Escluso, almeno in questa prima fase della legislatura, che i centristi di Carlo Calenda e Matteo Renzi possano ammiccare a sinistra. D’altronde, non bisogna dimenticare che per le elezioni di vicepresidenti e questori delle Camere i partiti di Enrico Letta e Giuseppe Conte si sono pappati tutto quello che era disponibile per le opposizioni, lasciando all’asciutto il Terzo Polo. E poi chi non ricorda l’elezione di Ignazio La Russa a presidente del Senato? L’esponente di FdI fu eletto senza l’appoggio di Forza Italia, i cui senatori parevano essenziali, raccogliendo ben 19 voti in più. Chi sono? Non si sa, ma non è escluso che Meloni sappia che su alcuni di questi potrebbe contare ancora.

Il malcontento di Fi

D’altra parte, nonostante i proclami di lealtà e collaborazione da parte di Silvio Berlusconi e dei suoi, è sotto gli occhi di tutti la lacerazione del partito creato dal Cavaliere. Le due anime continuano a darsi battaglia, e le recenti nomine di sottogoverno non hanno pienamente soddisfatto Berlusconi né tantomeno l’ala ronzulliana. Ed è anche da queste diatribe che il governo dovrebbe stare in guardia.

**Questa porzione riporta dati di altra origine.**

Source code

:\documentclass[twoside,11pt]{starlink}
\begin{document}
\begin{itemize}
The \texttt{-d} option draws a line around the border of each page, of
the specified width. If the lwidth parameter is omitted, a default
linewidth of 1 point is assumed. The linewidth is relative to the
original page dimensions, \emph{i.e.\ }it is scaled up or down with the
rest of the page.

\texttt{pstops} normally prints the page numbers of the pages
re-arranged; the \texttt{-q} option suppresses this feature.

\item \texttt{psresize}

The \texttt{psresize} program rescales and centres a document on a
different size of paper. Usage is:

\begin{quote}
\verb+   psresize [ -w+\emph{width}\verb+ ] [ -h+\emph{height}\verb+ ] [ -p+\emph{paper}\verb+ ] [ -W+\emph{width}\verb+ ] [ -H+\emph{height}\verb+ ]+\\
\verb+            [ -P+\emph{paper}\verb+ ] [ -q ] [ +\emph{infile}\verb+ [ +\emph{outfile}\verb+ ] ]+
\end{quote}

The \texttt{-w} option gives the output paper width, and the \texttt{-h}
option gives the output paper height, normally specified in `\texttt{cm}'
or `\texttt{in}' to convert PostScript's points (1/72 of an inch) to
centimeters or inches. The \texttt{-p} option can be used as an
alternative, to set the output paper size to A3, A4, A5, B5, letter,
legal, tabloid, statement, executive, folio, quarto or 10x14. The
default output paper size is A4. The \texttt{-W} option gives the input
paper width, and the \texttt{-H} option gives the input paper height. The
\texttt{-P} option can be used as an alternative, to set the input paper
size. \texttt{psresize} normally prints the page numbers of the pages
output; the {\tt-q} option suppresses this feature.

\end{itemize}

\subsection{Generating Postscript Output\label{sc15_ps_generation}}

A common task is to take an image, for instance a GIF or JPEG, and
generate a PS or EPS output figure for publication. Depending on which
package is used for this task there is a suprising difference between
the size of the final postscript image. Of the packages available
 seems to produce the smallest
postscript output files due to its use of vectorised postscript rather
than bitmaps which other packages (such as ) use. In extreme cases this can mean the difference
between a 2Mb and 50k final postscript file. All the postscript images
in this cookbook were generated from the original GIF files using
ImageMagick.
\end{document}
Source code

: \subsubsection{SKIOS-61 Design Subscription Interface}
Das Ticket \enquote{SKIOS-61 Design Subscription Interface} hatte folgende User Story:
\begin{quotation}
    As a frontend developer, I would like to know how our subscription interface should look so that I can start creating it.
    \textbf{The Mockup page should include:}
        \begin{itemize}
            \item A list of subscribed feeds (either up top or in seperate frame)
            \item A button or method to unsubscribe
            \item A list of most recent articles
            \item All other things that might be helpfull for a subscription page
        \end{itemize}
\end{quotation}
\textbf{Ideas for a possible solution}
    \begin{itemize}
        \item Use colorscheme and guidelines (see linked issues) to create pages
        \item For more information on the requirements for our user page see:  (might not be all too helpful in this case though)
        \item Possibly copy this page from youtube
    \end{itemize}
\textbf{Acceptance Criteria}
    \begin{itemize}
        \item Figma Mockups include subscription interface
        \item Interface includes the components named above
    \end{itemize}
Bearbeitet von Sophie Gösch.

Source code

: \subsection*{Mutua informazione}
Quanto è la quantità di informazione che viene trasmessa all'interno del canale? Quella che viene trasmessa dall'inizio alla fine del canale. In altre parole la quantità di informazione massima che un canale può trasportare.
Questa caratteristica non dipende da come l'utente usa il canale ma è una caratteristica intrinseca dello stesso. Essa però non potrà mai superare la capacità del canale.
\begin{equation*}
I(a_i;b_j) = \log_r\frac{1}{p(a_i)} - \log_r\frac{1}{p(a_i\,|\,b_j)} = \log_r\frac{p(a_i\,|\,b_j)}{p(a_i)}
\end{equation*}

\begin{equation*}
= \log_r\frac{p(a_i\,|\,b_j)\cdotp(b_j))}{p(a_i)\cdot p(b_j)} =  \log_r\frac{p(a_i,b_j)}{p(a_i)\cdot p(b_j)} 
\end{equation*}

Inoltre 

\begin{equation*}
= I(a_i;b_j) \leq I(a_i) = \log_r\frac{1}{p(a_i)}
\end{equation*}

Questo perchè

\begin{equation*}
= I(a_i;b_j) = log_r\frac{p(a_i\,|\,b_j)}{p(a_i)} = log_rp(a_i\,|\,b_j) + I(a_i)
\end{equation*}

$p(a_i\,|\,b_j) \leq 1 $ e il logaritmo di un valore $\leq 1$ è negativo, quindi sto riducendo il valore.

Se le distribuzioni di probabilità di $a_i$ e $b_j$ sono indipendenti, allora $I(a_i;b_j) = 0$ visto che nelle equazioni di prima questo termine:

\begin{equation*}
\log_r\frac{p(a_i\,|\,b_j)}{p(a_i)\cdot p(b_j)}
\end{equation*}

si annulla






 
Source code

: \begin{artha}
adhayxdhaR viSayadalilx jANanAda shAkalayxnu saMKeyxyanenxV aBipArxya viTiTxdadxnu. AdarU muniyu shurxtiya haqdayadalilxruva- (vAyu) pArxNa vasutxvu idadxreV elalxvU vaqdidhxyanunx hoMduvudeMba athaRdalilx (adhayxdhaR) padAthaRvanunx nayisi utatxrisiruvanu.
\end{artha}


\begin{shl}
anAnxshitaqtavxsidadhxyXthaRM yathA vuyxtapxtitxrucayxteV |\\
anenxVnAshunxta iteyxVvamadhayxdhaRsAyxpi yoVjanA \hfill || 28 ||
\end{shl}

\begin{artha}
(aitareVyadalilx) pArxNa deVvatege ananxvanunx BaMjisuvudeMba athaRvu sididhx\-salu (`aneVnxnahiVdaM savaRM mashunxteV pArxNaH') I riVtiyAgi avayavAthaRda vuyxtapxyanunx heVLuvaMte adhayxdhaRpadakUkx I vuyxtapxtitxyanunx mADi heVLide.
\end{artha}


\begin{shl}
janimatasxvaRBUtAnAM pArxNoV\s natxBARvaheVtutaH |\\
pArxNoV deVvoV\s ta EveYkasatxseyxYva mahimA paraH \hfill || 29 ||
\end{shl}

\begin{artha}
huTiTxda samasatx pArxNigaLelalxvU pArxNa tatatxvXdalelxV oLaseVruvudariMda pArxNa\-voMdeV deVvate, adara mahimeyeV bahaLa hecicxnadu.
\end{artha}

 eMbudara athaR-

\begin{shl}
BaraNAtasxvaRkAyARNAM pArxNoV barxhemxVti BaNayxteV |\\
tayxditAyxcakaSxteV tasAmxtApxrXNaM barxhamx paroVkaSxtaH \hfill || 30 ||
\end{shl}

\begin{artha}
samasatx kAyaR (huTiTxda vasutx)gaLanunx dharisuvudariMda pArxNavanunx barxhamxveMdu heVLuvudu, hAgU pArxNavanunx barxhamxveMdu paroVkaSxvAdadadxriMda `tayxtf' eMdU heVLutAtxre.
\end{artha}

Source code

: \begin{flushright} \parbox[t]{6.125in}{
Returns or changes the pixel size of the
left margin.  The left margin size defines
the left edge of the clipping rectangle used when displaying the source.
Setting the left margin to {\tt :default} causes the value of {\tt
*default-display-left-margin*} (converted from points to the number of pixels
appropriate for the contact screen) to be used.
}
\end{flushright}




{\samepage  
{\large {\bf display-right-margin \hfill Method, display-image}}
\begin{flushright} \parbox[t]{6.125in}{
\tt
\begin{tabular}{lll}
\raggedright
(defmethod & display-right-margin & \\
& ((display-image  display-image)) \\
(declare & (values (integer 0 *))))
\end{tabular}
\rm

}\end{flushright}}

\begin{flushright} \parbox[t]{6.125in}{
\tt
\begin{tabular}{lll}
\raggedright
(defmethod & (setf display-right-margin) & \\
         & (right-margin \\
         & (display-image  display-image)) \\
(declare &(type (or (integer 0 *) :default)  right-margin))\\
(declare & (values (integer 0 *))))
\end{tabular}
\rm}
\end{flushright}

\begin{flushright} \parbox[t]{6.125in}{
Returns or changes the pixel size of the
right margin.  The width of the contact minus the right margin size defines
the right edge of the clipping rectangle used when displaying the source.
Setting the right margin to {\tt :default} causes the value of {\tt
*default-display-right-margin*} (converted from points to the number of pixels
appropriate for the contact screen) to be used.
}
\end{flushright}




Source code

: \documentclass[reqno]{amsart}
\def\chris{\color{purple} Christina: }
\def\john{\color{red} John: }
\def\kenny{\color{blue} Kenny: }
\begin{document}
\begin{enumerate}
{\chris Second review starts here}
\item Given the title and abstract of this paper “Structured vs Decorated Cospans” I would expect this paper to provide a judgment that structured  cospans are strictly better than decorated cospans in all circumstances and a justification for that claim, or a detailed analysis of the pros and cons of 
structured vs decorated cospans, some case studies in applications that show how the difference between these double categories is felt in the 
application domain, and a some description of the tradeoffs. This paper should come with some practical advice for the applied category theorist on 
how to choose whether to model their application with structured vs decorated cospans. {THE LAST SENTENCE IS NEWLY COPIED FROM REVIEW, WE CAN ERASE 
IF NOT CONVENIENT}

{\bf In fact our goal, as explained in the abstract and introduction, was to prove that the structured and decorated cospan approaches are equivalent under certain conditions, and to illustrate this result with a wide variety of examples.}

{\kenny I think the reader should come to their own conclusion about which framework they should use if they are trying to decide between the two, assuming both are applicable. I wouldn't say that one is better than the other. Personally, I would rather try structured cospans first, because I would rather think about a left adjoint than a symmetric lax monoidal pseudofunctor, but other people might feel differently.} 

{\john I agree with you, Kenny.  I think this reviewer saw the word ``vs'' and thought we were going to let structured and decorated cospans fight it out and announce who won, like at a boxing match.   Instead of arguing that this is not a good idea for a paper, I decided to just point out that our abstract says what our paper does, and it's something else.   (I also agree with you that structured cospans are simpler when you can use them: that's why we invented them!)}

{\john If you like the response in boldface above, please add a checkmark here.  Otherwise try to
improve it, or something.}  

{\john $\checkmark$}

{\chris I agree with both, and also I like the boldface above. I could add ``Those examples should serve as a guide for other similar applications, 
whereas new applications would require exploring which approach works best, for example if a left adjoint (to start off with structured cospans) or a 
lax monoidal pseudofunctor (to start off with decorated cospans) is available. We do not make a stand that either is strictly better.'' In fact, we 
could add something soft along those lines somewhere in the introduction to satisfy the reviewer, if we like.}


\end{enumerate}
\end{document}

Una resa dei conti tra gli azzurri, a cui si aggiungono i risentimenti per le richieste non esaudite nelle nomine al governo, potrebbe far esplodere Forza Italia. Ma su questo la leader di FdI ha già le contromisure: i centristi della maggioranza, grazie a Meloni, hanno potuto costituire un gruppo parlamentare, pronto a raccogliere eventuali transfughi.